**WHAT IS BEING ASKED:** Looking through the data below, work out how many lines have the word "Using". Reply with that number only.

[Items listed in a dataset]
***

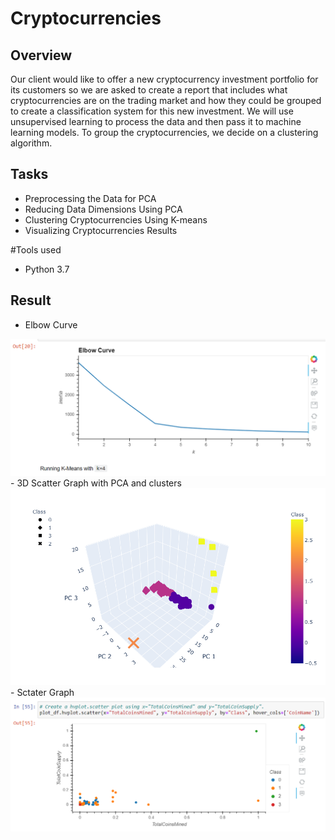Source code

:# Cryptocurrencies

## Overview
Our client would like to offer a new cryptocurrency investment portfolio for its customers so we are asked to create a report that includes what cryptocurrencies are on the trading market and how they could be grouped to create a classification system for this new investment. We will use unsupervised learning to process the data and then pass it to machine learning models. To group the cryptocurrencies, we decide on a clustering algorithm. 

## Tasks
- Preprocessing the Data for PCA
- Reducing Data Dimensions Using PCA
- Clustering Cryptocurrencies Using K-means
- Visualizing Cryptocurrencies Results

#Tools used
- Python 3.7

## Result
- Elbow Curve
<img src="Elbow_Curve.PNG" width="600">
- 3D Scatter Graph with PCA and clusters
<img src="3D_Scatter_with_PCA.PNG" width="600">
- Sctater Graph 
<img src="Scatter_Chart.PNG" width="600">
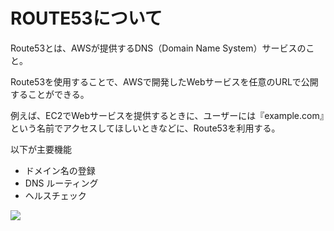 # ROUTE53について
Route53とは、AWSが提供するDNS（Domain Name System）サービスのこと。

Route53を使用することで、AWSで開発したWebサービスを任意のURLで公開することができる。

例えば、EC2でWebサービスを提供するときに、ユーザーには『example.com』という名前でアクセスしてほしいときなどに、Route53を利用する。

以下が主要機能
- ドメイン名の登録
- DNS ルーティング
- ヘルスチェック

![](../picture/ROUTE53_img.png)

***

**OUTPUT FOR THIS TASK:** 2